#glowinthedark

#glowinthedark

#glowinthedark

Last crew (for now): The Dealers

Dealers are weird. They have Convoy as a default crew upgrade, which means their lair/settlement and most of their claims are mobile, whether that’s a train or semi trucks or covered wagons or huge tracked compounds. They’re half Hawkers and half Smugglers, except in the wasteland there’s no laws to interfere with smuggling. That said, barter and trade are a big part of my source material (the constant traders in Fallout, Bartertown in Mad Max, the trade between Gastown, Bullet Farm, and the Citadel in Fury Road). In the fiction, the Dealers should need other factions to keep their trade going. They have some abilities to help them out with rep, supplies, and friction, and one wartime bonus focusing on defense.

I’m not 100% on their claims, however. In fact, I’m looking over all my crews’ claims and I’m seeing more of an RTS building/tech tree rather than turf to be carved out of competing factions.

I want to embrace the scarcity that’s part and parcel of post-apocalyptic source material, so I think I need to reinforce the claims somehow, but at the same time I like the implicit worldbuilding in having unique claims for each crew. It works hand in hand with the special abilities and upgrades to paint a clearer picture of what each crew’s about while leaving plenty open to interpretation.

I mean, it’d all probably work okay as-is, because for the most part I’m just renaming stuff and remixing some abilities. Maybe it’s enough to speak on what might need to happen to open up an opportunity to seize a claim, and have it be fictionally more in line with the post-apocalyptic theme rather than claustrophobic, crowded Duskwall.

Obligatory Google Sheets link: https://docs.google.com/presentation/d/1DBV7m2DnqVsLTq-L_yCTHFQozitUYaTa7jaLdchhHuA/edit?usp=sharing

5 thoughts on “#glowinthedark”

  1. Maybe for claims you could list traits with a point cost, and assign a point value to claims. Each claim could be part of a big vehicle that the crew owns (they may share it with other factions) or a fleet of small vehicles, or one self-contained vehicle.

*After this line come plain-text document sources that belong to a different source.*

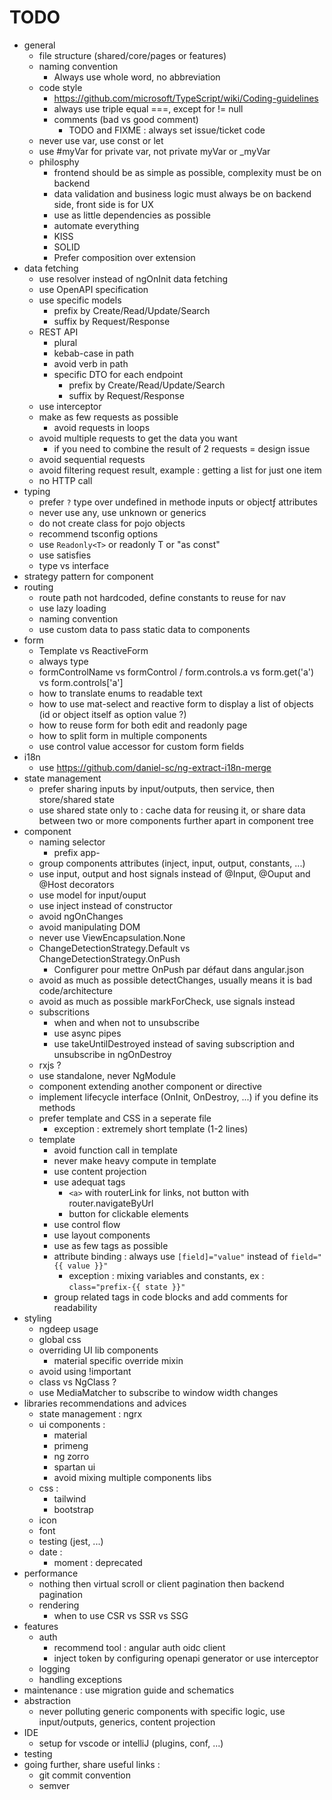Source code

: # TODO
- general
    - file structure (shared/core/pages or features)
    - naming convention
        - Always use whole word, no abbreviation
    - code style
        - https://github.com/microsoft/TypeScript/wiki/Coding-guidelines
        - always use triple equal ===, except for != null
        - comments (bad vs good comment)
            - TODO and FIXME : always set issue/ticket code
    - never use var, use const or let
    - use #myVar for private var, not private myVar or _myVar
    - philosphy 
        - frontend should be as simple as possible, complexity must be on backend
        - data validation and business logic must always be on backend side, front side is for UX
        - use as little dependencies as possible
        - automate everything
        - KISS
        - SOLID
        - Prefer composition over extension
- data fetching
    - use resolver instead of ngOnInit data fetching
    - use OpenAPI specification
    - use specific models
        - prefix by Create/Read/Update/Search
        - suffix by Request/Response
    - REST API
        - plural
        - kebab-case in path
        - avoid verb in path
        - specific DTO for each endpoint
            - prefix by Create/Read/Update/Search
            - suffix by Request/Response
    - use interceptor
    - make as few requests as possible
        - avoid requests in loops
    - avoid multiple requests to get the data you want
        - if you need to combine the result of 2 requests = design issue
    - avoid sequential requests
    - avoid filtering request result, example : getting a list for just one item
    - no HTTP call
- typing
    - prefer `?` type over undefined in methode inputs or objectƒ attributes
    - never use any, use unknown or generics
    - do not create class for pojo objects
    - recommend tsconfig options
    - use `Readonly<T>` or readonly T or "as const"
    - use satisfies
    - type vs interface
- strategy pattern for component
- routing
    - route path not hardcoded, define constants to reuse for nav
    - use lazy loading
    - naming convention
    - use custom data to pass static data to components
- form
    - Template vs ReactiveForm
    - always type
    - formControlName vs formControl / form.controls.a vs form.get('a') vs form.controls['a']
    - how to translate enums to readable text
    - how to use mat-select and reactive form to display a list of objects (id or object itself as option value ?)
    - how to reuse form for both edit and readonly page
    - how to split form in multiple components
    - use control value accessor for custom form fields
- i18n
    - use https://github.com/daniel-sc/ng-extract-i18n-merge
- state management
    - prefer sharing inputs by input/outputs, then service, then store/shared state
    - use shared state only to : cache data for reusing it, or share data between two or more components further apart in component tree
- component
    - naming selector
        - prefix app-
    - group components attributes (inject, input, output, constants, ...)
    - use input, output and host signals instead of @Input, @Ouput and @Host decorators
    - use model for input/ouput
    - use inject instead of constructor
    - avoid ngOnChanges
    - avoid manipulating DOM
    - never use ViewEncapsulation.None
    - ChangeDetectionStrategy.Default vs ChangeDetectionStrategy.OnPush
        - Configurer pour mettre OnPush par défaut dans angular.json
    - avoid as much as possible detectChanges, usually means it is bad code/architecture
    - avoid as much as possible markForCheck, use signals instead
    - subscritions
        - when and when not to unsubscribe
        - use async pipes
        - use takeUntilDestroyed instead of saving subscription and unsubscribe in ngOnDestroy
    - rxjs ?
    - use standalone, never NgModule
    - component extending another component or directive
    - implement lifecycle interface (OnInit, OnDestroy, ...) if you define its methods
    - prefer template and CSS in a seperate file
        - exception : extremely short template (1-2 lines)
    - template
        - avoid function call in template
        - never make heavy compute in template 
        - use content projection
        - use adequat tags
            - `<a>` with routerLink for links, not button with router.navigateByUrl
            - button for clickable elements
        - use control flow
        - use layout components
        - use as few tags as possible
        - attribute binding : always use `[field]="value"` instead of `field="{{ value }}"`
            - exception : mixing variables and constants, ex : `class="prefix-{{ state }}"`
        - group related tags in code blocks and add comments for readability
- styling 
    - ngdeep usage
    - global css
    - overriding UI lib components
        - material specific override mixin
    - avoid using !important
    - class vs NgClass ?
    - use MediaMatcher to subscribe to window width changes
- libraries recommendations and advices
    - state management : ngrx
    - ui components :
        - material
        - primeng
        - ng zorro
        - spartan ui
        - avoid mixing multiple components libs
    - css :
        - tailwind
        - bootstrap
    - icon
    - font
    - testing (jest, ...)
    - date :
        - moment : deprecated 
- performance
    - nothing then virtual scroll or client pagination then backend pagination
    - rendering
        - when to use CSR vs SSR vs SSG
- features 
    - auth
        - recommend tool : angular auth oidc client
        - inject token by configuring openapi generator or use interceptor
    - logging
    - handling exceptions
- maintenance : use migration guide and schematics
- abstraction
    - never polluting generic components with specific logic, use input/outputs, generics, content projection
- IDE
    - setup for vscode or intelliJ (plugins, conf, ...)
- testing
- going further, share useful links :
    - git commit convention
    - semver

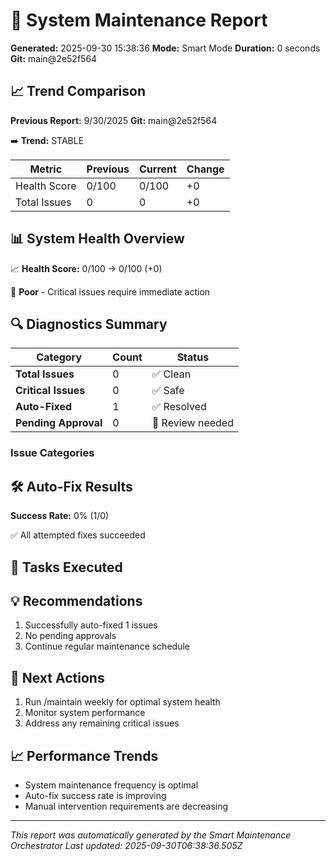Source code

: # 🔧 System Maintenance Report

**Generated:** 2025-09-30 15:38:36
**Mode:** Smart Mode
**Duration:** 0 seconds
**Git:** main@2e52f564


## 📈 Trend Comparison

**Previous Report:** 9/30/2025
**Git:** main@2e52f564

➡️ **Trend:** STABLE

| Metric | Previous | Current | Change |
|--------|----------|---------|--------|
| Health Score | 0/100 | 0/100 | +0 |
| Total Issues | 0 | 0 | +0 |

## 📊 System Health Overview

📈 **Health Score:** 0/100 → 0/100 (+0)

🔴 **Poor** - Critical issues require immediate action

## 🔍 Diagnostics Summary

| Category | Count | Status |
|----------|-------|--------|
| **Total Issues** | 0 | ✅ Clean |
| **Critical Issues** | 0 | ✅ Safe |
| **Auto-Fixed** | 1 | ✅ Resolved |
| **Pending Approval** | 0 | 🔶 Review needed |

### Issue Categories


## 🛠️ Auto-Fix Results

**Success Rate:** 0% (1/0)

✅ All attempted fixes succeeded

## 🎯 Tasks Executed



## 💡 Recommendations

1. Successfully auto-fixed 1 issues
2. No pending approvals
3. Continue regular maintenance schedule

## 🎯 Next Actions

1. Run /maintain weekly for optimal system health
2. Monitor system performance
3. Address any remaining critical issues

## 📈 Performance Trends

- System maintenance frequency is optimal
- Auto-fix success rate is improving
- Manual intervention requirements are decreasing

---
*This report was automatically generated by the Smart Maintenance Orchestrator*
*Last updated: 2025-09-30T06:38:36.505Z*
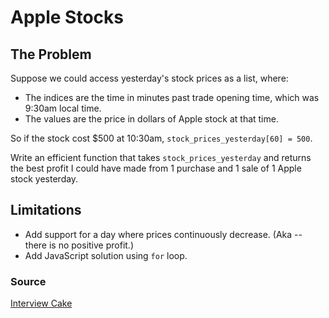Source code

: # Apple Stocks

## The Problem
Suppose we could access yesterday's stock prices as a list, where:

+ The indices are the time in minutes past trade opening time, which was 9:30am local time.
+ The values are the price in dollars of Apple stock at that time.

So if the stock cost $500 at 10:30am, `stock_prices_yesterday[60] = 500`.

Write an efficient function that takes `stock_prices_yesterday` and returns the best profit I could have made from 1 purchase and 1 sale of 1 Apple stock yesterday.


## Limitations
+ Add support for a day where prices continuously decrease. (Aka -- there is no positive profit.)
+ Add JavaScript solution using `for` loop.

### Source
[Interview Cake](https://www.interviewcake.com/)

    As one vehicle is trashed, maybe parts can be salvaged and put on other vehicles, and salvaging wrecks in the badlands can increase the claims.

    You’ve got a fleet of six claims, with values ranging from 2 to 8.

    A side-by-side system could be claims as trade agreements with factions. You’ve got strong ties with the Skid Rows to transport vehicle parts in exchange for a cut of parts to keep your own fleet going. The Salmon Lotus sell their skink-skin-petal drugs that dissolve on the tongue through you ONLY, which irritates rival transporter in more than one trade hub. You had to fight for the right to transport prisoners for the Thunderdome to the Spiral Gully.

  2. In case that’s unclear, say you’ve got a claim vehicle with 6 points. You buy a high security cage for 2 points, outsize engines for 2 points, a harpoon gun for 1 point, and thrash tanks that immolate the vehicle with its own fuel if it is at risk of being taken, for 1 point.

    Or for 6 points you get 3 points of Skirmishers for dirt bikes, and 2 points for Hanger because they run up to park in the back of a dump truck, and Sturdy with the last point so it can shrug off some damage.

    Both are a claim of 6, but can be customized, and that capacity affects what trade claims the crew can take on.

  3. I like the concept (and you are a worldbuilding savant – your examples sound effortless and yet convey tons), although I’m leery about sticking too many point-buy mechanics into something the group has to decide on. IME either it comes down to one person getting saddled with the mechanics or it devolves into lengthy dithering.

    I DO really like the “claims are what you make of them” idea. I’m going to come back to this after I start from the top and look over the crews’ XP triggers. I think I got lost and forgot these crews aren’t really set up to fight each other. They have to provide interesting hooks to interact with the world. Maybe I need to do a round of worldbuilding.

  4. Well thanks! One possible way to deal with the vast possibilities and narrow it down is to make something like a percentile chart with claim possibilities for the GM to use to generate possible claims. Then dangle those in front of the crew as wrecks to salvage, vehicles for sale cheap, or adversaries on the road.

    If the players are looking for elements or vehicle types, then they can guide the planning that way. Also, if there’s stuff you think is cool, then that guides you in that direction.

    They can only buy what’s available, so you can minimize the choice paralysis. And to insulate the GM from that, a random table can provide quick decisions if needed.